My shameful secret had eaten away at me for years. But I always knew the truth had to come out eventually. Everyone knows secrets have a horrible way of coming back to haunt you. Usually, when you least expect it. Certainly, the sordid secret in my past was the last thing on my mind as I went about me daily life.
About fifteen years ago I was the mother of two darling daughters and in a loveless marriage. It was also during this time that I became romantically involved with my sister’s son. We fell in love and our love-affair carried on undetected by our family members for about two year until I fell pregnant by him. Even though I was married, we both knew that my unborn baby was my nephew’s.Giving birth to our baby, I felt sick with fear.
Would my baby look like my nephew, or worse – be deformed? Thankfully our baby was healthy but does look a lot like my nephew. My husband thought the child was his and it was torture keeping my terrible secret for I was still in love with my sister’s son. For the past thirteen years I’ve been passing this child off as my husband’s and my nephew has during this time always stayed in the background.

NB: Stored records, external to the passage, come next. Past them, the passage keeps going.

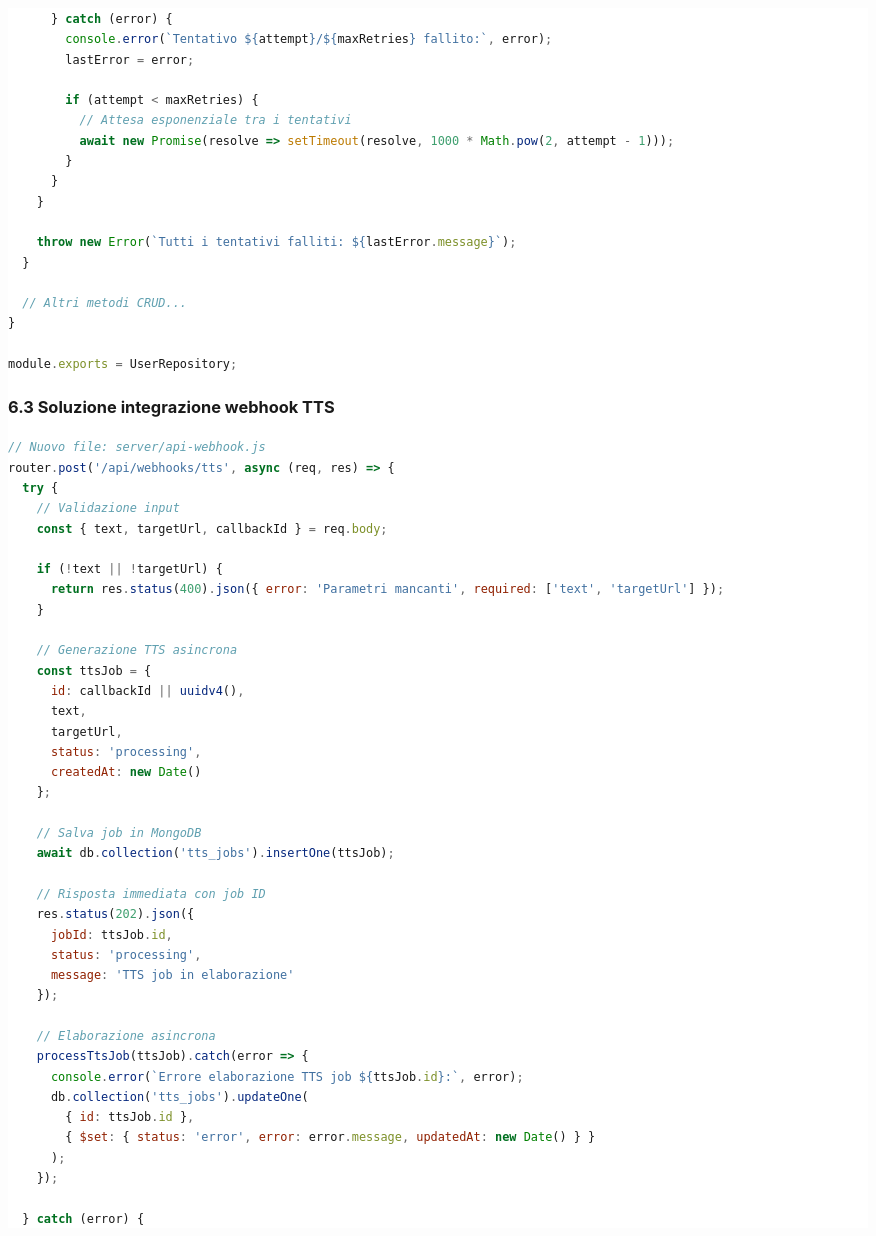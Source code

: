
 ```javascript
      } catch (error) {
        console.error(`Tentativo ${attempt}/${maxRetries} fallito:`, error);
        lastError = error;
        
        if (attempt < maxRetries) {
          // Attesa esponenziale tra i tentativi
          await new Promise(resolve => setTimeout(resolve, 1000 * Math.pow(2, attempt - 1)));
        }
      }
    }
    
    throw new Error(`Tutti i tentativi falliti: ${lastError.message}`);
  }
  
  // Altri metodi CRUD...
}

module.exports = UserRepository;
```

### 6.3 Soluzione integrazione webhook TTS

```javascript
// Nuovo file: server/api-webhook.js
router.post('/api/webhooks/tts', async (req, res) => {
  try {
    // Validazione input
    const { text, targetUrl, callbackId } = req.body;
    
    if (!text || !targetUrl) {
      return res.status(400).json({ error: 'Parametri mancanti', required: ['text', 'targetUrl'] });
    }
    
    // Generazione TTS asincrona
    const ttsJob = {
      id: callbackId || uuidv4(),
      text,
      targetUrl,
      status: 'processing',
      createdAt: new Date()
    };
    
    // Salva job in MongoDB
    await db.collection('tts_jobs').insertOne(ttsJob);
    
    // Risposta immediata con job ID
    res.status(202).json({ 
      jobId: ttsJob.id, 
      status: 'processing',
      message: 'TTS job in elaborazione'
    });
    
    // Elaborazione asincrona
    processTtsJob(ttsJob).catch(error => {
      console.error(`Errore elaborazione TTS job ${ttsJob.id}:`, error);
      db.collection('tts_jobs').updateOne(
        { id: ttsJob.id },
        { $set: { status: 'error', error: error.message, updatedAt: new Date() } }
      );
    });
    
  } catch (error) {
```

I really felt sorry for him, knowing that my baby was his and not being able to acknowledge this fact.Even though my nephew and I did not resume our romance after the birth, I was still in love with him and has always been. But the past has a way of catching up with you.

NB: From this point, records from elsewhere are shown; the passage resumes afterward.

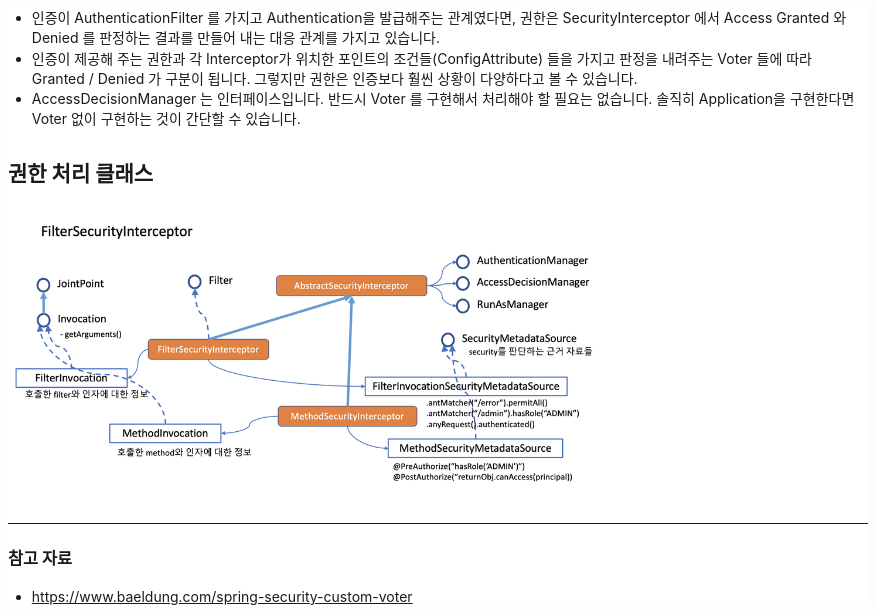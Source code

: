 - 인증이 AuthenticationFilter 를 가지고 Authentication을 발급해주는 관계였다면, 권한은 SecurityInterceptor 에서 Access Granted 와 Denied 를 판정하는 결과를 만들어 내는 대응 관계를 가지고 있습니다.
- 인증이 제공해 주는 권한과 각 Interceptor가 위치한 포인트의 조건들(ConfigAttribute) 들을 가지고 판정을 내려주는 Voter 들에 따라 Granted / Denied 가 구분이 됩니다. 그렇지만 권한은 인증보다 훨씬 상황이 다양하다고 볼 수 있습니다.
- AccessDecisionManager 는 인터페이스입니다. 반드시 Voter 를 구현해서 처리해야 할 필요는 없습니다. 솔직히 Application을 구현한다면 Voter 없이 구현하는 것이 간단할 수 있습니다.

## 권한 처리 클래스

  <img src="../images/fig-20-filtersecurityinterceptor.png" width="600" style="max-width:600px;width:100%;" />
  
---

### 참고 자료

- https://www.baeldung.com/spring-security-custom-voter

One one night, about a year ago, we somehow got together again and this led to us having sexual intercourse again.Maybe I should have run away, but I was so glad to be with him again that I just melted into his arms, and succumbed to him. The sex with him was as pleasurable as it was nearly fifteen years ago and we have been together since then.
We are still in love now, as we were fifteen years ago.But now, the unexpected has happened. I have again fallen pregnant to my nephew. I am three months pregnant, and this time however, he refuses to disappear into the background as he did all those years ago, and this is moment I’ve dreaded all my life.He now feels that he can take care of me and our daughter. He wants me to leave my husband and move in with him with my three daughters. He also wants us to tell our daughter who her real father is.
This is not something I can face doing myself. We both realise that our family would never agree to this, and if the truth be told, I am too ashamed, too terrified how they’d react.But I cannot go through another fifteen years of lying to my husband, children, sister and mother.
What I am concerned about is how my daughter would react if she knew the truth? Would she blame me, hate me for not telling her?And my other two daughters – would they hate me for having an affair with their cousin?